I mostly agree with you, Medina, except on the 1973 point. The system was what it was. ND played the best bowl game and was unbeaten and untied. Beating a previously unbeaten Alabama that had pretty well smoked its whole schedule in the Sugar Bowl, more or less a home game for Alabama (same for USC in the Rose Bowl against Ohio State). So ND won the championship. That's how the system worked. Maybe Ohio State did have the best team (with Michigan as a close second). Certainly possible. But based on the standards of the day, going unbeaten and beating unbeaten Alabama in the Sugar Bowl, when no one else did (other than PSU, which played a weaker schedule/bowl) gets ND the title.
I was born a few days before these bowl games, so I don't have the faintest clue how all these teams looked with the eye-test. I think it's pretty interesting that the top three teams (ND, Ohio State, and Oklahomo) all had a common opponent in USC. What are the odds of that? Ohio State had the best win--on the road (basically), ND also won, convincingly, but at South Bend (and not as convincingly as OSU), and Oklahoma tied USC at USC in week 2. Ohio State and Michigan absolutely carved up their schedules, save for the tie against each other. ND had a near miss against a long-time rival. But they didn't miss.

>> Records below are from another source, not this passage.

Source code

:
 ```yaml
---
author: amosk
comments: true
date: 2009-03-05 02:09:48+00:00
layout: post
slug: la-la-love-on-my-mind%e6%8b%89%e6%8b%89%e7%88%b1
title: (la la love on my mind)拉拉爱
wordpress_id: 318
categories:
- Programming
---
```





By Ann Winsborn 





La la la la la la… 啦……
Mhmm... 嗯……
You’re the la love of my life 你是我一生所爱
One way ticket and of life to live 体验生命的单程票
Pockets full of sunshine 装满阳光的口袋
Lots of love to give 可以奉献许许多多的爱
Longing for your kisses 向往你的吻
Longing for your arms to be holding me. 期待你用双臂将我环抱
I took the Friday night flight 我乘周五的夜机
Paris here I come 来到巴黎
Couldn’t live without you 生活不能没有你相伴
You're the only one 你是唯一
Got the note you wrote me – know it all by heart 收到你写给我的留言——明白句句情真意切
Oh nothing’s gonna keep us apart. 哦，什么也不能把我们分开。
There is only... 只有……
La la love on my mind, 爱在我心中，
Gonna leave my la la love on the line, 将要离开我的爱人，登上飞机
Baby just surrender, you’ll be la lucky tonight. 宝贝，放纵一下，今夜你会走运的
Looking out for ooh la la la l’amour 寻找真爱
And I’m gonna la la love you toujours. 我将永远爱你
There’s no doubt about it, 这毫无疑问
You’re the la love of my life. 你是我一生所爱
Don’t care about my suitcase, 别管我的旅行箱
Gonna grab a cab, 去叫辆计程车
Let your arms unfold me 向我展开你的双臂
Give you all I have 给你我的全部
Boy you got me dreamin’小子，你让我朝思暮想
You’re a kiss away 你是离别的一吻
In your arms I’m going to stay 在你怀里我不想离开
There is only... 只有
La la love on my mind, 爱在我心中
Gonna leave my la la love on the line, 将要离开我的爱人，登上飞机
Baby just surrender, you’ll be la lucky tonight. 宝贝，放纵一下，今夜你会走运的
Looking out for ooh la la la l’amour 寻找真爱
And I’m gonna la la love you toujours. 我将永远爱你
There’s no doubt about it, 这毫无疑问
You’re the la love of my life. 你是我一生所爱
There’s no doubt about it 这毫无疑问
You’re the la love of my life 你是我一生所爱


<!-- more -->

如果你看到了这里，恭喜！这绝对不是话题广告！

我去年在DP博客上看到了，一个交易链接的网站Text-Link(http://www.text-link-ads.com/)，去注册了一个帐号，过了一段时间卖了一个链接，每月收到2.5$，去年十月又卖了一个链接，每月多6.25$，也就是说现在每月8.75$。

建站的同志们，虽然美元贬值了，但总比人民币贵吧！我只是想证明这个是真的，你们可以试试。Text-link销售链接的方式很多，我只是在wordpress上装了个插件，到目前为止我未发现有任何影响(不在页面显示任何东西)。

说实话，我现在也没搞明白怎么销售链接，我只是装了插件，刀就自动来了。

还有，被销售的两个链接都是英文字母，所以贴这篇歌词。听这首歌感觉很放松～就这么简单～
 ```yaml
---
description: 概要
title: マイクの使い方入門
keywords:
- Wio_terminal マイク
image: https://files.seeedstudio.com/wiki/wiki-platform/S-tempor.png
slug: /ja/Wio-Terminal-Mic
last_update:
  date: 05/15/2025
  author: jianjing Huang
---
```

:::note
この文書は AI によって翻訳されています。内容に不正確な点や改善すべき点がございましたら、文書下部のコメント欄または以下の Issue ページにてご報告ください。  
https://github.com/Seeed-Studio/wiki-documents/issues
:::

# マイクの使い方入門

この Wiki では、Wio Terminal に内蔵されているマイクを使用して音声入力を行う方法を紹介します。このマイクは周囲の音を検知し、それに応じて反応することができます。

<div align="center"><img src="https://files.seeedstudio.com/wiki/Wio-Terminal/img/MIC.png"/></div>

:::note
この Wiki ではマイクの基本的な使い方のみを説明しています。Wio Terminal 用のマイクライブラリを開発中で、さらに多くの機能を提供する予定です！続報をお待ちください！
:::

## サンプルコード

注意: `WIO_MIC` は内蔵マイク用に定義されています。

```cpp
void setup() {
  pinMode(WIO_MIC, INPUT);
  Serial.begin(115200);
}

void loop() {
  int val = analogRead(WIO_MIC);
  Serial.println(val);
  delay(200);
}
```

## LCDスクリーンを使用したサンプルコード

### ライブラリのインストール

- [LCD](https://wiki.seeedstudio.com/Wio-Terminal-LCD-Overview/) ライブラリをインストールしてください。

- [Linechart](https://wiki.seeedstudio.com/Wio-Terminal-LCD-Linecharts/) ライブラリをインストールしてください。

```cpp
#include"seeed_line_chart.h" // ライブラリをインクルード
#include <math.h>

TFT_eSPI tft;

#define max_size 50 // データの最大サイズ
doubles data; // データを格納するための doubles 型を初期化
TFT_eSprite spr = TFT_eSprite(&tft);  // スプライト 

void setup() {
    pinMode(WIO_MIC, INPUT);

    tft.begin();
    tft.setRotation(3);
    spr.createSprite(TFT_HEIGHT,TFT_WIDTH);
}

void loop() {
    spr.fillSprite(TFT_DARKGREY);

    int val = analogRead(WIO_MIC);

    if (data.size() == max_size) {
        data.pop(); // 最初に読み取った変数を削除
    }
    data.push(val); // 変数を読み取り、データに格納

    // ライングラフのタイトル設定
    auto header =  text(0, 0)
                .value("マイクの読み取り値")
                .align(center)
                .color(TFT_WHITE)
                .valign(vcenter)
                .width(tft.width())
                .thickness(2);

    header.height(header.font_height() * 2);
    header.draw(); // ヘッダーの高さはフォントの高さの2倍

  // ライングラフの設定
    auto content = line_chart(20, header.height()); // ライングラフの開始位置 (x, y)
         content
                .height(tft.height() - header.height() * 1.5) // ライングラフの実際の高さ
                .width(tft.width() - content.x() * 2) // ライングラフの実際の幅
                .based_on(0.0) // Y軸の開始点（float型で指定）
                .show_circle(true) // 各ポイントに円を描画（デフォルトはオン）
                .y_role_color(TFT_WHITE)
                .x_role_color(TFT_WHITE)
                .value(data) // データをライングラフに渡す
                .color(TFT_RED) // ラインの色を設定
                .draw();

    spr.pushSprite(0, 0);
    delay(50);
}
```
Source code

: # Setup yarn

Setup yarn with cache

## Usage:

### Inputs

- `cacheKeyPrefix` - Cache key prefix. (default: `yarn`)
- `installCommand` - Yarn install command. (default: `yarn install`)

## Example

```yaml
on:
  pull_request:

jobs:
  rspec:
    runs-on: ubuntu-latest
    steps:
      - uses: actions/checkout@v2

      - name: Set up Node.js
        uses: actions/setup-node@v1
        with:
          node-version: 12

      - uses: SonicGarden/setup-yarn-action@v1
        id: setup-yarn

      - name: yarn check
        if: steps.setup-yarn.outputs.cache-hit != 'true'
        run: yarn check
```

Unbeaten team x beats unbeaten team y in major bowl game. Unbeaten team x wins the national title. That was the (flawed) system.

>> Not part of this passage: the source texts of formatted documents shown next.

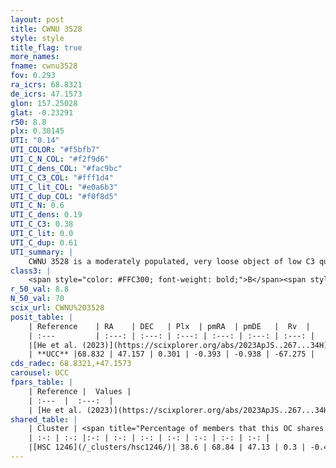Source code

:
```yaml
---
layout: post
title: CWNU 3528
style: style
title_flag: true
more_names: 
fname: cwnu3528
fov: 0.293
ra_icrs: 68.8321
de_icrs: 47.1573
glon: 157.25028
glat: -0.23291
r50: 8.8
plx: 0.30145
UTI: "0.14"
UTI_COLOR: "#f5bfb7"
UTI_C_N_COL: "#f2f9d6"
UTI_C_dens_COL: "#fac9bc"
UTI_C_C3_COL: "#fff1d4"
UTI_C_lit_COL: "#e0a6b3"
UTI_C_dup_COL: "#f0f8d5"
UTI_C_N: 0.6
UTI_C_dens: 0.19
UTI_C_C3: 0.38
UTI_C_lit: 0.0
UTI_C_dup: 0.61
UTI_summary: |
    CWNU 3528 is a moderately populated, very loose object of low C3 quality. It was recently reported in the literature.<br><br>This is likely a unique object, which shares a moderate percentage of members with at least one previously reported entry.
class3: |
    <span style="color: #FFC300; font-weight: bold;">B</span><span style="color: red; font-weight: bold;">C</span>
r_50_val: 8.8
N_50_val: 70
scix_url: CWNU%203528
posit_table: |
    | Reference    | RA    | DEC   | Plx  | pmRA  | pmDE   |  Rv  |
    | :---         | :---: | :---: | :---: | :---: | :---: | :---: |
    |[He et al. (2023)](https://scixplorer.org/abs/2023ApJS..267...34H) | 68.886 | 47.144 | 0.3 | -0.382 | -0.938 | -- |
    | **UCC** |68.832 | 47.157 | 0.301 | -0.393 | -0.938 | -67.275 | 
cds_radec: 68.8321,+47.1573
carousel: UCC
fpars_table: |
    | Reference |  Values |
    | :---  |  :---:  |
    | [He et al. (2023)](https://scixplorer.org/abs/2023ApJS..267...34H) | `A0=4.35, m-M=12.75, logA=7.7` |
shared_table: |
    | Cluster | <span title="Percentage of members that this OC shares with the ones listed">%</span>   | RA   | DEC   | Plx   | pmRA  | pmDE  | Rv | UTI |
    | :-: | :-: |:-: | :-: | :-: | :-: | :-: | :-: | :-: |
    |[HSC 1246](/_clusters/hsc1246/)| 38.6 | 68.84 | 47.13 | 0.3 | -0.4 | -0.95 | -- |0.3 |
---
```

Now, Ohio State has the most impressive wins of any team ever, BUT it lost two games in the regular season, one of which doesn't look great (better than ND's loss, I'll happily grant you). So how much does ND's near miss with MSU really mean?
And this is why I kind of enjoyed adding that asterisk about 1973. It's a legit national title for ND, but it was also a system that didn't really give us a great barometer of who the best team was. :-)

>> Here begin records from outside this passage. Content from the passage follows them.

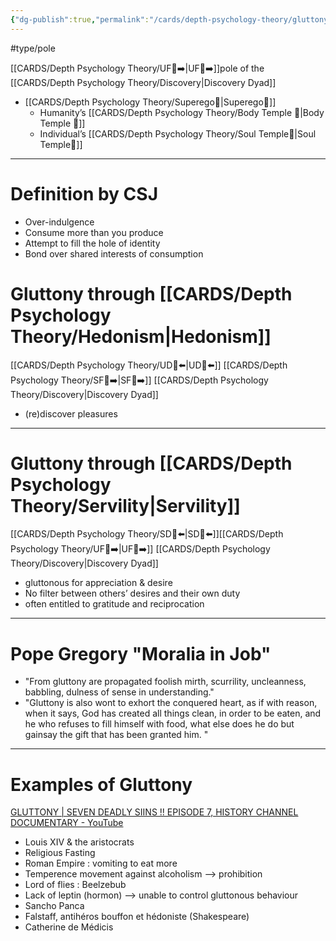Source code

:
 ```yaml
---
{"dg-publish":true,"permalink":"/cards/depth-psychology-theory/gluttony/","noteIcon":"1","created":"2022-12-31T17:42:57.181+01:00","updated":"2023-05-27T15:36:13.789+02:00"}
---
```


#type/pole 

[[CARDS/Depth Psychology Theory/UF👤➡️\|UF👤➡️]]pole of the [[CARDS/Depth Psychology Theory/Discovery\|Discovery Dyad]] 
- [[CARDS/Depth Psychology Theory/Superego👹\|Superego👹]] 
	- Humanity’s [[CARDS/Depth Psychology Theory/Body Temple 🌳\|Body Temple 🌳]] 
	- Individual’s [[CARDS/Depth Psychology Theory/Soul Temple👤\|Soul Temple👤]] 
---
# Definition by CSJ 
- Over-indulgence 
- Consume more than you produce 
- Attempt to fill the hole of identity 
- Bond over shared interests of consumption 
# Gluttony through [[CARDS/Depth Psychology Theory/Hedonism\|Hedonism]] 
[[CARDS/Depth Psychology Theory/UD👤⬅️\|UD👤⬅️]] [[CARDS/Depth Psychology Theory/SF🤸➡️\|SF🤸➡️]] [[CARDS/Depth Psychology Theory/Discovery\|Discovery Dyad]] 
- (re)discover pleasures 
---
# Gluttony through [[CARDS/Depth Psychology Theory/Servility\|Servility]] 
[[CARDS/Depth Psychology Theory/SD🤸⬅️\|SD🤸⬅️]][[CARDS/Depth Psychology Theory/UF👤➡️\|UF👤➡️]] [[CARDS/Depth Psychology Theory/Discovery\|Discovery Dyad]] 
- gluttonous for appreciation & desire 
- No filter between others’ desires and their own duty
- often entitled to gratitude and reciprocation
---
# Pope Gregory "Moralia in Job"
- "From gluttony are propagated foolish mirth, scurrility, uncleanness, babbling, dulness of sense in understanding."  
- "Gluttony is also wont to exhort the conquered heart, as if with reason, when it says, God has created all things clean, in order to be eaten, and he who refuses to fill himself with food, what else does he do but gainsay the gift that has been granted him. "
---
# Examples of Gluttony 
[GLUTTONY | SEVEN DEADLY SIINS !! EPISODE 7, HISTORY CHANNEL DOCUMENTARY - YouTube](https://www.youtube.com/watch?v=XH65-j53WPY)
- Louis XIV & the aristocrats 
- Religious Fasting 
- Roman Empire : vomiting to eat more 
- Temperence movement against alcoholism --> prohibition 
- Lord of flies : Beelzebub
- Lack of leptin (hormon) --> unable to control gluttonous behaviour 
- Sancho Panca
- Falstaff, antihéros bouffon et hédoniste (Shakespeare)
- Catherine de Médicis 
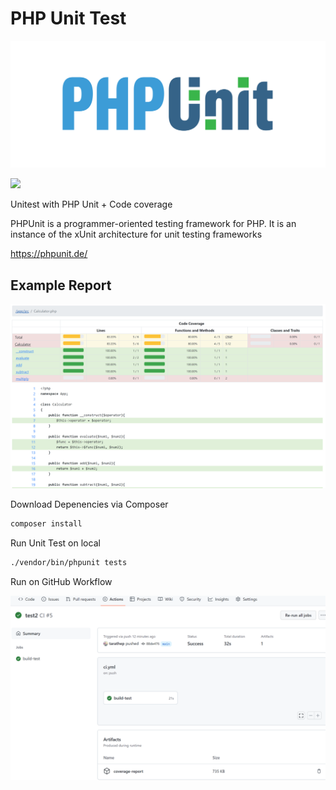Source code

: # PHP Unit Test

![](./images/icon.png)


![](https://github.com/tarathep/php-unittest/actions/workflows/ci.yml/badge.svg)

Unitest with PHP Unit + Code coverage

PHPUnit is a programmer-oriented testing framework for PHP.
It is an instance of the xUnit architecture for unit testing frameworks

https://phpunit.de/

## Example Report

![](./images/conv.png)


Download Depenencies via Composer
```bash
composer install
```

Run Unit Test on local
```bash
./vendor/bin/phpunit tests
```

Run on GitHub Workflow

![](./images/ghworkflow.png)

All of which agrees with your point about the outsized importance of ND's 1988 title.
Also, how great would that 12-team playoff have been?
Without doing the full analysis, the AP top 12 at the end of the regular season: Bear Bryant's Alabama, Barry Switzer's Oklahoma, Ara Parseghian's ND, Woody Hayes's Ohio State, Bo Schembechler's Michigan, Joe Paterno's Penn State, John McKay's USC, Darrell Royal's Texas...I mean come on. Epic on top of epic and that's just the top 8. UCLA comes in at 9, Arizona State (as WAC champion) at 10, Texas Tech at 11 (only loss was to Texas), and oh look it's Tom Osborne's Nebraska at 12.
Someone asked about the golden age of college football? There's a case to be made...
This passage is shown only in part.